Rudaw cited a second source — local administration Sheikhmous Ahmed — who also reportedly confirmed the disappearance of 15,000 people “to an unknown place.” Ahmed added that another 100,000 people were reportedly displaced by the current conflict between the SDF and the SNA.
The SDF further warned on Thursday that it is documenting heightened Islamic State activity in the region since the pro-Turkish militias began to attack. The Kurdish outlet Bas News reported that the SDF documented attacks by Islamic State terrorists outside of Aleppo, in Homs and Deir ez-Zor. The outlet also reported, similarly, on the missing 100,000 displaced people affected by the SNA and noted that the militias are not allowing civilians from leaving Shahbah.
Bas News added the alarming detail that “Turkish-backed armed factions have seized over 120 humanitarian vehicles intended to transport civilians to safety, further complicating the crisis.”
The Turkish government has overtly invaded Syrian territory in the interest of eliminating Kurdish forces in the past five years, but Erdogan is also stridently opposed to the Assad dictatorship. In 2016, justifying another military adventure into Syria, Erdogan declared, “We entered there to end the rule of the tyrant al-Assad who terrorizes with state terror.”
The Turkish National Defense Ministry reiterated on Thursday that the SDF was allegedly a “serious” threat to the Erdogan regime in apparent support of the SNA’s attacks.

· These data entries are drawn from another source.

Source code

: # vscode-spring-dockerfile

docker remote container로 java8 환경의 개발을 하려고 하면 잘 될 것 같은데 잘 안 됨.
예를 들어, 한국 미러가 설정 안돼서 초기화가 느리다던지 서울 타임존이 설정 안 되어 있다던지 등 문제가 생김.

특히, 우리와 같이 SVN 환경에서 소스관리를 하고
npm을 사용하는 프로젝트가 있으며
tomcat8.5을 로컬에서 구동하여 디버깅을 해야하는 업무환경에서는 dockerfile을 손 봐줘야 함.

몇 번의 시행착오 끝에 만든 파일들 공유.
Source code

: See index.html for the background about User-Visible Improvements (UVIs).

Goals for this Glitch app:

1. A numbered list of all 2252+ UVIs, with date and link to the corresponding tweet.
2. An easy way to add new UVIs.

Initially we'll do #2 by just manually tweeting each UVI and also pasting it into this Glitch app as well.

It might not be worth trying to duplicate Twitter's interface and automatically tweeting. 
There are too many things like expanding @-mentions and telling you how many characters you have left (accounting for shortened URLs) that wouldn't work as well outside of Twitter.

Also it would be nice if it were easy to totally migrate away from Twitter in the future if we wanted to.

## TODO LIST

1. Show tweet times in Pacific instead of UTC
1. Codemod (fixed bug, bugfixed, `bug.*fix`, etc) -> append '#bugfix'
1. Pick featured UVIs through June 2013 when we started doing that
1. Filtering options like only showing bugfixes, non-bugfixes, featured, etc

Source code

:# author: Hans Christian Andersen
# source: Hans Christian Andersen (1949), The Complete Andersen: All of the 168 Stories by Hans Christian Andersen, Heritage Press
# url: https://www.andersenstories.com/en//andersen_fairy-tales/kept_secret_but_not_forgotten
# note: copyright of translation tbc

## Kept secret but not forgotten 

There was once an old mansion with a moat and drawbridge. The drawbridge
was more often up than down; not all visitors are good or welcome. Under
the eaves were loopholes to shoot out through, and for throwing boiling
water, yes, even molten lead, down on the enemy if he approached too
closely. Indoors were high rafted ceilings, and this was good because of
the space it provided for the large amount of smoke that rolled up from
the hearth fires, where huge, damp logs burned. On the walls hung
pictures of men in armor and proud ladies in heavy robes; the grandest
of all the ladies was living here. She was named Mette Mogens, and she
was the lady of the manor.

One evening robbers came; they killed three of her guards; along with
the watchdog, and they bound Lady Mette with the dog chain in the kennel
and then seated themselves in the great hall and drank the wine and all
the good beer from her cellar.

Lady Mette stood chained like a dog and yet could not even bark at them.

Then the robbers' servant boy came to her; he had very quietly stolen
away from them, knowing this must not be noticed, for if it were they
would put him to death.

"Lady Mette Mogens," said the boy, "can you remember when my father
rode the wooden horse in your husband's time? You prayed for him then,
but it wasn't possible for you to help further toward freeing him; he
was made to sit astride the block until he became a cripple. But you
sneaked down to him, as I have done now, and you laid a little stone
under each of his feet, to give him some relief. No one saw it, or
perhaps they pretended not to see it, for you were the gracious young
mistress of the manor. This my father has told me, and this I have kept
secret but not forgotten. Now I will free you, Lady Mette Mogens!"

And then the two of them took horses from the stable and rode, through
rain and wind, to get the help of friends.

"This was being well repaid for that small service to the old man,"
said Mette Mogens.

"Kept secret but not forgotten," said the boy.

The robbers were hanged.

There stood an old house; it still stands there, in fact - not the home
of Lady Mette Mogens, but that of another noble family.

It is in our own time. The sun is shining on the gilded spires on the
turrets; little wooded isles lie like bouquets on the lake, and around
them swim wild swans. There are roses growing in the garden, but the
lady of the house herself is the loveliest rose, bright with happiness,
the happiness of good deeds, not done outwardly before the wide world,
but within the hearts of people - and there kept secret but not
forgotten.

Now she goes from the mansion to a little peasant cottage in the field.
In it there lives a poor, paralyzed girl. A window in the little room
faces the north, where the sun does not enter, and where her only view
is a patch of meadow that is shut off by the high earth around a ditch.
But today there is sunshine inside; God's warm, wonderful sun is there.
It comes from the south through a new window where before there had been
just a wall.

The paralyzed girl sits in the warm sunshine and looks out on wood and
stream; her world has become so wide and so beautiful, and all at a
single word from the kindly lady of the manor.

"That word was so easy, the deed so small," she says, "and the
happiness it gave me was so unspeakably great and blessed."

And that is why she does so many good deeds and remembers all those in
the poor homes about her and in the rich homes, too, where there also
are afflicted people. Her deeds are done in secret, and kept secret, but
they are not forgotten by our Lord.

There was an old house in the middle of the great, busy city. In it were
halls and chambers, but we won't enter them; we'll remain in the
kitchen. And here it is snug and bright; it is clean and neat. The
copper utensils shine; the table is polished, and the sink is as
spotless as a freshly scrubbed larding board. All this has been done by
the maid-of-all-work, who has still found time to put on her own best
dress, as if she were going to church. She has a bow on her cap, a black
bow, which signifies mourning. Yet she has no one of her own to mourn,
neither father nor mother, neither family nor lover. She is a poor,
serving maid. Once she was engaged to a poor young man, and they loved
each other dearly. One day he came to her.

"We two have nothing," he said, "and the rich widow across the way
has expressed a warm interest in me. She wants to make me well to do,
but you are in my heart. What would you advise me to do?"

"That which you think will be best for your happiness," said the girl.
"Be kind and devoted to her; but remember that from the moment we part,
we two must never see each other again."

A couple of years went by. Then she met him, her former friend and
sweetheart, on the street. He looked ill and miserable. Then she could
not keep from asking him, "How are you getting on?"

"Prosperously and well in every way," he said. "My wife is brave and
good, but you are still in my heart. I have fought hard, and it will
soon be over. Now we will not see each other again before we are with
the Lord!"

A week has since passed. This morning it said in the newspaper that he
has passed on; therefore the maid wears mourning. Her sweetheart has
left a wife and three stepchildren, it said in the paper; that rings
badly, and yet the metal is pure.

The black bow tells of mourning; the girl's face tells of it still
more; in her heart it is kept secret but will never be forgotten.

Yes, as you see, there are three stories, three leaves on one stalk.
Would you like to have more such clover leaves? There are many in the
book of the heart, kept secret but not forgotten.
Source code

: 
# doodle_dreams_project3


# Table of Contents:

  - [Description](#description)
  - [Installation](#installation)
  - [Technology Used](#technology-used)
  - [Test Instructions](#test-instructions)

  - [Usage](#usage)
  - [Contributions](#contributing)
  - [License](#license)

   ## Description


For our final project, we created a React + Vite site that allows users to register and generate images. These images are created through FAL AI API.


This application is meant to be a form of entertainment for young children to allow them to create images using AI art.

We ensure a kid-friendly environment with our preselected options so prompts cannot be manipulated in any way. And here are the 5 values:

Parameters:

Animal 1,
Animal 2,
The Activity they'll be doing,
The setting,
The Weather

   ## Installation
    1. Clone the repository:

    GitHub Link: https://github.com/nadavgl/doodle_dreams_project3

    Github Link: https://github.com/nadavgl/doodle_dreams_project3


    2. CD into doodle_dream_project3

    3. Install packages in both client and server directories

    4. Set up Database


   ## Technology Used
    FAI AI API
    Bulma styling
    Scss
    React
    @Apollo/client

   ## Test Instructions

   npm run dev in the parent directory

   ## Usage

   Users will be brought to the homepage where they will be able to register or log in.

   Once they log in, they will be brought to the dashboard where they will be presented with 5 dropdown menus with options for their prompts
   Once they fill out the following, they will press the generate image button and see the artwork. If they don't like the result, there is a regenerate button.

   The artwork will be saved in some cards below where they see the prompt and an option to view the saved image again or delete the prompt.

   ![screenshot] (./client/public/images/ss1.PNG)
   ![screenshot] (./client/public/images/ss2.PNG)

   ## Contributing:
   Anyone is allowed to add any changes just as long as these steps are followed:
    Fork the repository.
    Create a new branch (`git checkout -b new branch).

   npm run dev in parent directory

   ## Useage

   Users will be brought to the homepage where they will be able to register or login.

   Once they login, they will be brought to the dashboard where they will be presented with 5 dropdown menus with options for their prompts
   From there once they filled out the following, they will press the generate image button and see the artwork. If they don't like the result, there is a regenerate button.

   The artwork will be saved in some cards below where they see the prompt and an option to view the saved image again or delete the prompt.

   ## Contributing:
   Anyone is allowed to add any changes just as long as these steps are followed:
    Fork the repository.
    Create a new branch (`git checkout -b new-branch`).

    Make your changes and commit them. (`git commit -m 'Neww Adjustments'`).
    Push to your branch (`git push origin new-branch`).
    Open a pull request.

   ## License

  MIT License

The Turkish state news outlet Anadolu Agency paraphrased a statement from the defense ministry insisting that Turkey would “not allow terrorist groups to exploit the instability in the region,” referring to the SDF.
“All necessary measures are being taken by our troops to maintain stability in the region, and close cooperation and coordination with our counterparts have continued since the very beginning of the process,” a Defense Ministry spokesman reiterated on Thursday, according to the Turkish newspaper Hurriyet. “We emphasize once again … that we will not allow the PKK/YPG terrorist organization, which poses a serious threat to Syria’s territorial integrity, sovereignty and the security of our region, to take advantage of the instability in the region.”